NOTE: I know there are similar questions to this, but the ones on this website are much more complex, and I'd like to get a basic understanding before moving on to them. Please do not mark this as a duplicate.
On a practice quiz:
Use inc-exc to determine the number of solutions to $a+b+c+d = 15$ with $0 \leq a,b,c,d \leq 6$
Here's what I have so far:
Let $A_1$ be the solution to $a+b+c+d=15$ with $a\geq 7, 0\leq b,c,d$
Let $A_2$ be the solution to $a+b+c+d=15$ with $b\geq 7, 0\leq a,c,d$
Let $A_3$ be the solution to $a+b+c+d=15$ with $c\geq 7, 0\leq a,b,d$
Let $A_4$ be the solution to $a+b+c+d=15$ with $d\geq 7, 0\leq a,b,c$
$|A_1 \cup A_2 \cup A_3 \cup A_4| = C(4,1) \cdot C((4+4-1), 4) - \dotsb $
And this is where I get stuck. I found my first term using the logic that I want to count $|A_1|+|A_2|+|A_3|+|A_4|$. How do I continue this to find the rest of the terms? I know what to do after I find the number of non-solutions, just subtract it from the total non-restricted solutions...but I can't figure out how to find the number of non-solutions!
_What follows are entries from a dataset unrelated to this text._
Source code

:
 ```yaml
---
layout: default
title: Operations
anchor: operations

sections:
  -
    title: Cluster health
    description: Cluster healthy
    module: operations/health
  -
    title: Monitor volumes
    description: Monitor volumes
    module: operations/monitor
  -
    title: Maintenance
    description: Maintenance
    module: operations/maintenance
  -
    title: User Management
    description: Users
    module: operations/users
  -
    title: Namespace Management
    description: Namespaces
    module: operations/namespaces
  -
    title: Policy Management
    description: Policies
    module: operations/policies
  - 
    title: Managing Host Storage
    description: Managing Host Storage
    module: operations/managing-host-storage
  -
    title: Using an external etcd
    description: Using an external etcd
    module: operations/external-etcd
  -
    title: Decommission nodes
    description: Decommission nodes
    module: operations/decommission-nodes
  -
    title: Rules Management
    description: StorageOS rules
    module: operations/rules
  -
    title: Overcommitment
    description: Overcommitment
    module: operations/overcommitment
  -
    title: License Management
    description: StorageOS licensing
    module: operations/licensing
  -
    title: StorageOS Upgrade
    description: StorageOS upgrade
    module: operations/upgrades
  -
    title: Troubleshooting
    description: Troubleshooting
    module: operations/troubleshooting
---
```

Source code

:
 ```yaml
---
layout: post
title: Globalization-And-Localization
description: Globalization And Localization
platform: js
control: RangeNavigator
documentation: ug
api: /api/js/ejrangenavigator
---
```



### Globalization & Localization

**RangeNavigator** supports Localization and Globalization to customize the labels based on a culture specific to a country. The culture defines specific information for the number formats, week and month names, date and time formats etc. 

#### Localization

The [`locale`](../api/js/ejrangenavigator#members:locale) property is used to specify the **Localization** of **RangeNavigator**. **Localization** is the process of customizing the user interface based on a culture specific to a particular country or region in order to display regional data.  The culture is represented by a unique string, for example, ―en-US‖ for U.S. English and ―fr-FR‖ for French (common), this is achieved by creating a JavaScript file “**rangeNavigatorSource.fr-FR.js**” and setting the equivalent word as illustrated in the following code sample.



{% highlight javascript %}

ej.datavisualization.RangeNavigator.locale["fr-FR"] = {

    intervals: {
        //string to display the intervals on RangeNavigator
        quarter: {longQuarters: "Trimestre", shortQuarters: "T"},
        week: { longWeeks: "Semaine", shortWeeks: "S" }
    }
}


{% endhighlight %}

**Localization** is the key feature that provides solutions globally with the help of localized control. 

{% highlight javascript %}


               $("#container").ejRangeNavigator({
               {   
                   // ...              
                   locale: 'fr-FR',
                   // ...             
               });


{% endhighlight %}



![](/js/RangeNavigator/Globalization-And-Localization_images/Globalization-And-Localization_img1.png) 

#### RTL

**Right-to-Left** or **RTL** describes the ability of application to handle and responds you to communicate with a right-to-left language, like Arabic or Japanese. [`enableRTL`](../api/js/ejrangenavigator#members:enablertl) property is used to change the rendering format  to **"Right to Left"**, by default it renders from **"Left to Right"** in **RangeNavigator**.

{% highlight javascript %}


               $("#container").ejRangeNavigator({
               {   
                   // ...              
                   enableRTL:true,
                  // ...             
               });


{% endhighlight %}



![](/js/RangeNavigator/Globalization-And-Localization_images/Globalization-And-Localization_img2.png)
Any help would be greatly appreciated, thanks.
Generating Functions
Look at the coefficient of $x^{15}$ in $\left(1+x+x^2+x^3+\dots+x^6\right)^4$: $$ \begin{align} \left(\frac{1-x^7}{1-x}\right)^4 &=\sum_{j=0}^4(-1)^j\binom{4}{j}x^{7j}\sum_{k=0}^\infty(-1)^k\binom{-4}{k}x^k\\ &=\sum_{j=0}^4(-1)^j\binom{4}{j}x^{7j}\sum_{k=0}^\infty\binom{k+3}{k}x^k \end{align} $$ which is $$ \sum_{j=0}^2(-1)^j\binom{4}{j}\binom{18-7j}{3}=180 $$
Inclusion-Exclusion
Without restriction on the size of the terms, using the standard $\mid$ and $\circ$ argument ($15$ $\circ$s and $3$ $\mid$s), there are $\binom{15+3}{3}$ ways to choose 4 non-negative integers that sum to $15$. $$ \text{one sum for each arrangement}\\ 2+4+6+3=\circ\,\circ\mid \circ\circ\circ\,\circ\mid \circ\circ\circ\circ\circ\,\circ\mid \circ\circ\circ $$ Now let's count how many ways there are to have terms greater than $6$. There are $\binom{4}{1}$ ways to choose which $1$ term should be greater than $6$. To count the number of sums with $1$ term at least $7$, that would be $\binom{15-7+3}{3}$. $$ \text{consider the red group atomic}\\ 2+8+4+1=\circ\,\circ\mid\color{#C00000}{\circ\circ\circ\circ\circ\circ\circ}\,\circ\mid\circ\circ\circ\,\circ\mid\circ $$ There are $\binom{4}{2}$ ways to choose which $2$ terms should be greater than $6$. To count the number of sums with $2$ terms at least $7$, that would be $\binom{15-14+3}{3}$. $$ 7+0+7+1=\color{#C00000}{\circ\circ\circ\circ\circ\circ\,\circ}\mid\mid\color{#C00000}{\circ\circ\circ\circ\circ\circ\circ}\mid\circ $$ There is no way for $3$ terms to be greater than $6$. Inclusion-Exclusion says there are $$ \binom{18}{3}-\binom{4}{1}\binom{11}{3}+\binom{4}{2}\binom{4}{3}=180 $$ ways for $4$ terms to sum to $15$ with each term at most $6$.